▶ _What this task involves_
When a line below contains the string "installed", show that line.

*** Opening Provided records ***

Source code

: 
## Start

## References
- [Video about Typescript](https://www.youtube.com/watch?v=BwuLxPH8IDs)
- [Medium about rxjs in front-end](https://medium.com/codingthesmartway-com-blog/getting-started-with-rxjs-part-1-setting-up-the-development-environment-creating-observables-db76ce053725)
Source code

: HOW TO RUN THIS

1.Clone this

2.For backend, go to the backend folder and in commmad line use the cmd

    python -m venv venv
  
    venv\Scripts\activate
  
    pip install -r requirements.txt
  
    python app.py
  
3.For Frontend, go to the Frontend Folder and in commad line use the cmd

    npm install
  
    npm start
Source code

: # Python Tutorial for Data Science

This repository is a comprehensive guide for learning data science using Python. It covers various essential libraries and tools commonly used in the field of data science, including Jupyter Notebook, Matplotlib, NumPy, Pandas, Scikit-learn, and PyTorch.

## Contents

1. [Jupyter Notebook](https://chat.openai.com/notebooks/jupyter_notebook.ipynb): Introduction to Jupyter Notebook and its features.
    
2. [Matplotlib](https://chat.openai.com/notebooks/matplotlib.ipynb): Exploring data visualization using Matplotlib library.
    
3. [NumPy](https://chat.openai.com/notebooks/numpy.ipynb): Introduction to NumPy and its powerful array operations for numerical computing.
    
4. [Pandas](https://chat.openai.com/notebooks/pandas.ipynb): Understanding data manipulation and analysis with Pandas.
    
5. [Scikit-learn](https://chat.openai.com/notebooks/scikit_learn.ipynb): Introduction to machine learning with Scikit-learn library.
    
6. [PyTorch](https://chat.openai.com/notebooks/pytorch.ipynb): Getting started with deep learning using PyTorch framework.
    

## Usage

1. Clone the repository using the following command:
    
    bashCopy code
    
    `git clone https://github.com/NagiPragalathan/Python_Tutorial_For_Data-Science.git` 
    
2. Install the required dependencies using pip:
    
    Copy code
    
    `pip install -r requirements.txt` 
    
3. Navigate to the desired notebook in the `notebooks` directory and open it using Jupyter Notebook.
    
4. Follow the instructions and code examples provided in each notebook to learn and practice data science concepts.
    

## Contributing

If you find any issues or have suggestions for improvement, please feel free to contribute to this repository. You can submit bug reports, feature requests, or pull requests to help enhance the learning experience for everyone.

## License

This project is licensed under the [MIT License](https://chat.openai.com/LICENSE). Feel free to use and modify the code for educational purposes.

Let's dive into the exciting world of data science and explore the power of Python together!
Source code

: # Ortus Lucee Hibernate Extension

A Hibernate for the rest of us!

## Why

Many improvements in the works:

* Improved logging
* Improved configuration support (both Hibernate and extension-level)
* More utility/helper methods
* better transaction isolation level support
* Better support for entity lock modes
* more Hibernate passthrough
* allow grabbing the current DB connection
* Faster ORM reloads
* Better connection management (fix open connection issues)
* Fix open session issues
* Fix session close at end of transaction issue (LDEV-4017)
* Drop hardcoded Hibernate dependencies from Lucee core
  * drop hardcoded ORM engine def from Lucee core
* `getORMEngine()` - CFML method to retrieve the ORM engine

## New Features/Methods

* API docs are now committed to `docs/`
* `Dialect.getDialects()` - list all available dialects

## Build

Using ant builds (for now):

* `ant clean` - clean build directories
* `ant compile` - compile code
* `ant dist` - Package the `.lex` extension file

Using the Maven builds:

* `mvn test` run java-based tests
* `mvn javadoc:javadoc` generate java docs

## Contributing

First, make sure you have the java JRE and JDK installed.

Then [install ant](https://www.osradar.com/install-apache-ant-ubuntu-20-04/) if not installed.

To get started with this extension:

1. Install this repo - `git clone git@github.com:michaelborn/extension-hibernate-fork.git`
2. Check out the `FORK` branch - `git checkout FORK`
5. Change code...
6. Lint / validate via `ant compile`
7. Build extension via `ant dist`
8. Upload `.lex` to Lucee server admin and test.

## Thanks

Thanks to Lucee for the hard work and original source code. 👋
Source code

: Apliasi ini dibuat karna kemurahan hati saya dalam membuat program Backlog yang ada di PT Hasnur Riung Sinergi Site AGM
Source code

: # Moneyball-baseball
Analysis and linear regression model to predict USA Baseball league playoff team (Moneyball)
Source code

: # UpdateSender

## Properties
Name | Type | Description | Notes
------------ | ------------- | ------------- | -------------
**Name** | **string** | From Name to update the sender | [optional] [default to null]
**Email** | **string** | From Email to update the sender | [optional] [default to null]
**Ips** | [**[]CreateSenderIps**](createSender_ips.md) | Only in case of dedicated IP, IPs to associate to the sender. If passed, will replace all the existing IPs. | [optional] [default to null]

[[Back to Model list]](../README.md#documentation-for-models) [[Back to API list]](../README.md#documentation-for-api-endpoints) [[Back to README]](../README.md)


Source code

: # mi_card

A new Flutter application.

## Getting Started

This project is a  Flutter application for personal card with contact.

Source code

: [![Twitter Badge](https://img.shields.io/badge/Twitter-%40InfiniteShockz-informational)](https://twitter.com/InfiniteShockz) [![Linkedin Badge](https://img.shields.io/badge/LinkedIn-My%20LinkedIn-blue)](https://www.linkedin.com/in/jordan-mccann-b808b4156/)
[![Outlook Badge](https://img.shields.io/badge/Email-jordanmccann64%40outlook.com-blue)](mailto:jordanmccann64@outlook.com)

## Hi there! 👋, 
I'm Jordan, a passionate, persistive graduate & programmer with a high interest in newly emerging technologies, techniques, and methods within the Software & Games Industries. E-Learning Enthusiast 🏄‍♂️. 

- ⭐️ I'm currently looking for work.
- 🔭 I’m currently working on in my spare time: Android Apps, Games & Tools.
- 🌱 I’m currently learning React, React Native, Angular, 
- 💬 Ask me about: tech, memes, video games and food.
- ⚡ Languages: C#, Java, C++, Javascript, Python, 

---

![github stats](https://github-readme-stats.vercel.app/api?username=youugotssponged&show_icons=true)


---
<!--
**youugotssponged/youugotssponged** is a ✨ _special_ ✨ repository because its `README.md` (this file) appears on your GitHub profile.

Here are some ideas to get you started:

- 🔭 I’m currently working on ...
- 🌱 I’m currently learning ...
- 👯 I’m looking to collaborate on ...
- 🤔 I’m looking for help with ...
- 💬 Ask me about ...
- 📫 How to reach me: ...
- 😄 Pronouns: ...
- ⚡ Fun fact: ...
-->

*** Closing Provided records ***

▶ _Solution_
First, make sure you have the java JRE and JDK installed.
Then [install ant](https://www.osradar.com/install-apache-ant-ubuntu-20-04/) if not installed.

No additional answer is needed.